I was suspecting that the board is faulty for other reasons and now it has been permanently taken out of circulation. I was able to test with two other boards and these did not show the same error.
This is not the PicoH board that was delivered with the PicoCalc.
I’m running on the same issue w/ rp2350 and the uf2 bootloader. It failed on one of the multiple swap of the firmware and now I cannot get anything else than an infinite loop of resets.
I’ve had this happen several times too. It’s really interesting that removing the batteries somehow fixed it though! I’m not sure what to make of that as I assumed it was something getting corrupt in flash, or PicoMite failing to find something it expected to find in flash.
Just pinging @pelrun in case this provides some sort of weird clue for tracking something down.
Would you believe me if I said it actually does? The one thing pulling the batteries does that a simple reset or power-off doesn’t is that it resets the stm32.
There’ll be either a bug or a persistent state in the keyboard bios that is triggering a bug in the picomite firmware.
One of my PicoH boards loaded with PicoMite (any version) shows the message “Error: Invalid address - resetting” when I try to run a program immediately after powering on, after soft reset it works normally. Also there is a buzzing sound when the heartbeat LED is off.
PicoH = RP2040
soft reset = external.c:SoftReset()
no reboot loop.
During regression testing I found another Pico (RP2040) board with the same problem. Also another Pico (RP2040) unable to detect the SD card, I suspect that one GPIO pins is not working as expected. The current status:
2 x “Error: invalid address - resetting” after reboot
1 x “SD Card not detected”
At a later date I may try to do some testing to find what is causing these problems.

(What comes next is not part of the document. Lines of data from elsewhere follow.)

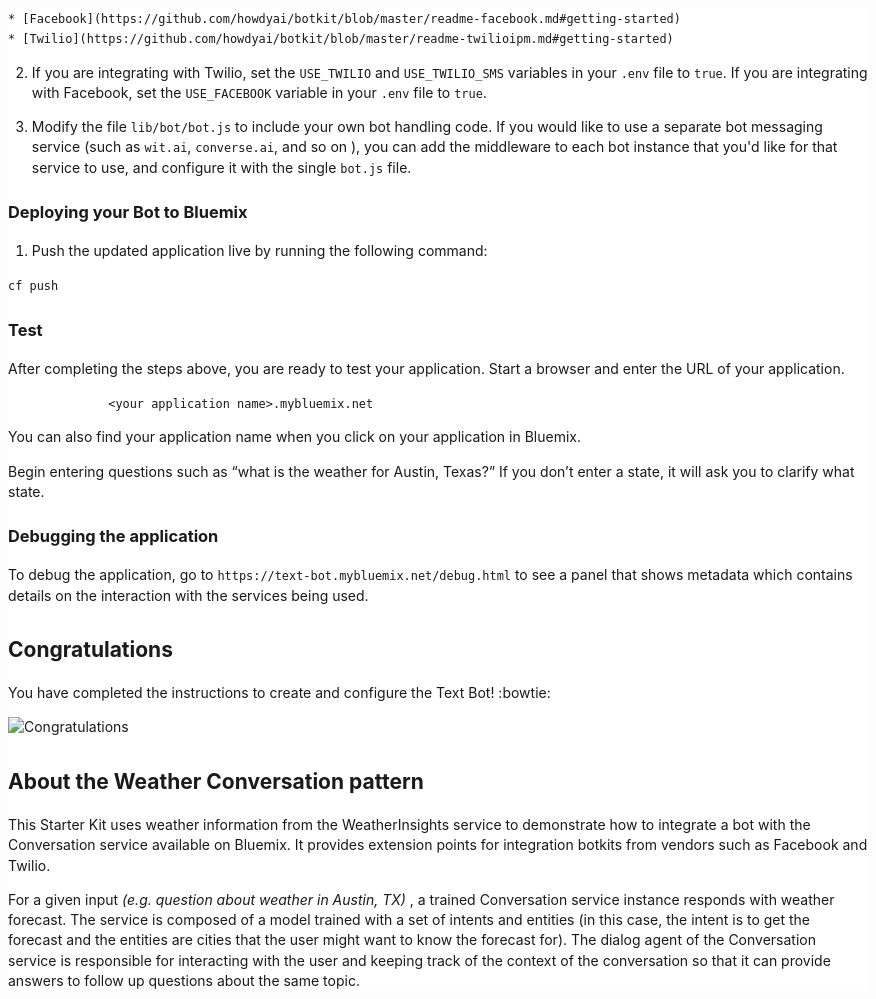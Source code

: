     * [Facebook](https://github.com/howdyai/botkit/blob/master/readme-facebook.md#getting-started)
    * [Twilio](https://github.com/howdyai/botkit/blob/master/readme-twilioipm.md#getting-started)

2. If you are integrating with Twilio, set the `USE_TWILIO` and `USE_TWILIO_SMS` variables in your `.env` file to `true`. If you are integrating with Facebook, set the `USE_FACEBOOK` variable in your `.env` file to `true`.

3. Modify the file `lib/bot/bot.js` to include your own bot handling code. If you would like to use a separate bot messaging service (such as `wit.ai`, `converse.ai`, and so on ), you can add the middleware to each bot instance that you'd like for that service to use, and configure it with the single `bot.js` file.

### Deploying your Bot to Bluemix    

1. Push the updated application live by running the following command:

  ```none
  cf push
  ```

### Test

After completing the steps above, you are ready to test your application. Start a browser and enter the URL of your application.

                  <your application name>.mybluemix.net

You can also find your application name when you click on your application in Bluemix.

Begin entering questions such as “what is the weather for Austin, Texas?” If you don’t enter a state, it will ask you to clarify what state.

### Debugging the application

  To debug the application, go to `https://text-bot.mybluemix.net/debug.html` to see a panel that shows metadata which contains details on the interaction with the services being used.

## Congratulations

You have completed the instructions to create and configure the Text Bot! :bowtie:

 ![Congratulations](http://i.giphy.com/3oEjI5VtIhHvK37WYo.gif)


## About the Weather Conversation pattern

This Starter Kit uses weather information from the WeatherInsights service to demonstrate how to integrate a bot with the Conversation service available on Bluemix. It provides extension points for integration botkits from vendors such as Facebook and Twilio.

For a given input *(e.g. question about weather in Austin, TX)* , a trained Conversation service instance responds with weather forecast. The service is composed of a model trained with a set of intents and entities (in this case, the intent is to get the forecast and the entities are cities that the user might want to know the forecast for). The dialog agent of the Conversation service is responsible for interacting with the user and keeping track of the context of the conversation so that it can provide answers to follow up questions about the same topic.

Ignore the content of that error message, it’s not accurate. PicoMite prints it for any hard fault regardless of cause or location, and on the rp2040, every hardware exception is a hard fault.
I now have three Pico1 boards with this problem. I have been digging into the code for several hours, I seem to have found where the problem occurs but I can not explain why on these three boards. What I did find is a hint that there might be a solution in V6.01.00.